First of all, it is useful to understand the overall distributions of player strengths, and how that has changed over the years. It used to be that the minimum FIDE rating was 2205, although there were some women’s ratings allowed to be as low as 1805. But more recently, this minimum has been gradually lowered, by a single “class interval” (200 points) at a time, to the point where the minimum is now 1000. So a rating pool that was originally about two “class intervals”, spanning from 2200 to 2600 during the 1970’s, is now more like 9+ “class intervals”, spanning from 1000 to 2800 (or even beyond). In the following graph, I have assigned different colours to different class intervals, so you can see how the populations have changed over time:

So we can see that for many years, the rating pool was almost exclusively blue players (rated above 2200), then over time it has added more red players (rated 2001-2200), yellow (rated 1801-2000), and so on, up to the present where we have a few thousand players rated below 1400. Remember that this graph only depicts counts of the “active” players – you lose your active status if you go long enough without playing any rated games, and I think that is why the graph looks funny between 2008 and 2010 (the rules changed around then for what constitutes an “active” player). Also, you will notice that the number of active players rated above 2200 actually hit its peak about 5-10 years ago, and is steadily decreasing. This will be important to remember when we discuss the topic of “rating inflation”, in a later article.

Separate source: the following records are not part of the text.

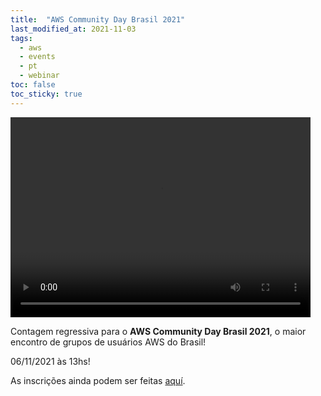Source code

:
 ```yaml
---
title:  "AWS Community Day Brasil 2021"
last_modified_at: 2021-11-03
tags:
  - aws
  - events
  - pt
  - webinar
toc: false
toc_sticky: true
---
```


<video width="480" height="320" controls="controls">
  <source src="/assets/images/posts/2021-11-03-aws-community-day-21/1.mp4" type="video/mp4">
</video>

Contagem regressiva para o **AWS Community Day Brasil 2021**, o maior encontro de grupos de usuários AWS do Brasil!

06/11/2021 às 13hs!

As inscrições ainda podem ser feitas [aquí](https://lnkd.in/dPWdTJHy).
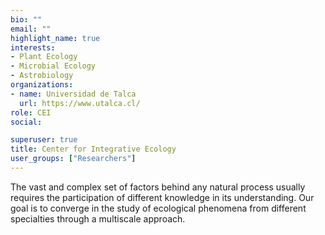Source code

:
 ```yaml
---
bio: ""
email: ""
highlight_name: true
interests:
- Plant Ecology
- Microbial Ecology
- Astrobiology
organizations:
- name: Universidad de Talca
  url: https://www.utalca.cl/
role: CEI
social:

superuser: true
title: Center for Integrative Ecology
user_groups: ["Researchers"]
---
```


The vast and complex set of factors behind any natural process usually requires the participation of different knowledge in its understanding. Our goal is to converge in the study of ecological phenomena from different specialties through a multiscale approach.

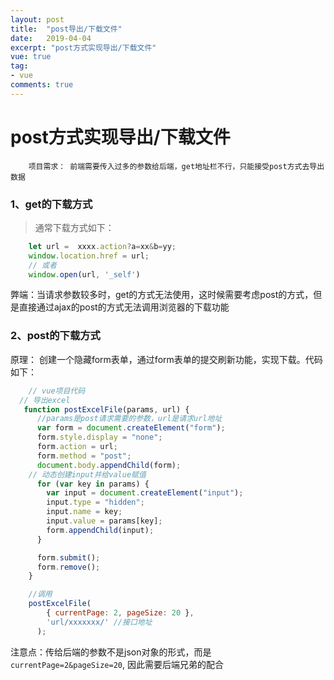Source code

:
 ```yaml
---
layout: post
title:  "post导出/下载文件"
date:   2019-04-04
excerpt: "post方式实现导出/下载文件"
vue: true
tag:
- vue
comments: true
---
```



# post方式实现导出/下载文件

```shell
    项目需求： 前端需要传入过多的参数给后端，get地址栏不行，只能接受post方式去导出数据
```

### 1、get的下载方式

> 通常下载方式如下：

```javascript
    let url =  xxxx.action?a=xx&b=yy;
    window.location.href = url;
    // 或者
    window.open(url, '_self')
```
弊端：当请求参数较多时，get的方式无法使用，这时候需要考虑post的方式，但是直接通过ajax的post的方式无法调用浏览器的下载功能


### 2、post的下载方式

原理： 创建一个隐藏form表单，通过form表单的提交刷新功能，实现下载。代码如下：

```javascript
    // vue项目代码
  // 导出excel
   function postExcelFile(params, url) {
      //params是post请求需要的参数，url是请求url地址
      var form = document.createElement("form");
      form.style.display = "none";
      form.action = url;
      form.method = "post";
      document.body.appendChild(form);
    // 动态创建input并给value赋值
      for (var key in params) {
        var input = document.createElement("input");
        input.type = "hidden";
        input.name = key;
        input.value = params[key];
        form.appendChild(input);
      }

      form.submit();
      form.remove();
    }

    //调用
    postExcelFile(
        { currentPage: 2, pageSize: 20 },
        'url/xxxxxxx/' //接口地址
      );
```
注意点：传给后端的参数不是json对象的形式，而是 `currentPage=2&pageSize=20`, 因此需要后端兄弟的配合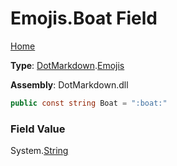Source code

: # Emojis\.Boat Field

[Home](../../../README.md)

**Type**: [DotMarkdown](../../README.md)\.[Emojis](../README.md)

**Assembly**: DotMarkdown\.dll

```csharp
public const string Boat = ":boat:"
```

### Field Value

System\.[String](https://docs.microsoft.com/en-us/dotnet/api/system.string)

With the steady reduction in the minimum rating, and the fact that we are actually losing players from the top group, of course, the average player rating is steadily decreasing as well. Currently, there are roughly twice as many players rated below 2000 as above 2000; the exact reverse was true only six years ago. Another way to look at this is to count up all of the rated games that were played and to see how many of them are “master” games — played between players who were both rated 2200+. For many years this was almost 100% of games — certainly that was true during the time the Elo system was invented and when Arpad Elo wrote his book in 1978. But it is not remotely true anymore. In fact, now fewer than one game in ten involves both players being rated 2200+, and 70% of all games are played between players who are both sub-2200:

These changes are important to keep in mind whenever we look at overall averages across the entire rating system. For example, in a recent meeting with FIDE Qualification Commission (QC) members, we looked at a somewhat disturbing graph, showing whether the distribution of actual game results aligned with the theoretical Elo expectation (as represented in the Elo expectancy tables used by FIDE for calculation of ratings):

In the above graph (which you may have seen previously in my writings), the white line represents the theoretical Elo expected %-score, across the range of possible rating differences, and the black dots represent the actual data – what players really are scoring (on average) when they have that rating (dis)advantage. So for instance, let’s look at the next image, which is zoomed into a particular part of the graph:

We see that when a player has a rating advantage of 200 points, they are expected (white line) to score 76%, but they are actually scoring (black line) about 72%. This is a pretty big difference - if you have a K-factor of 30 and you play 10 games against opponents rated 200 points below you, then the Elo tables will predict a score of 7.6, but your average score will be more like 7.2, leading to a likely rating loss of 12 points! And it is a general trend, when we look at the whole curve – the black line is shallower than the white line, indicating that rating favourites are not performing up to their expectation. This implies that if you play a lot of players rated significantly below you, you will likely lose rating points. Conversely, if you play a lot of players rated significantly above you, then you will likely gain rating points. This situation is less than ideal.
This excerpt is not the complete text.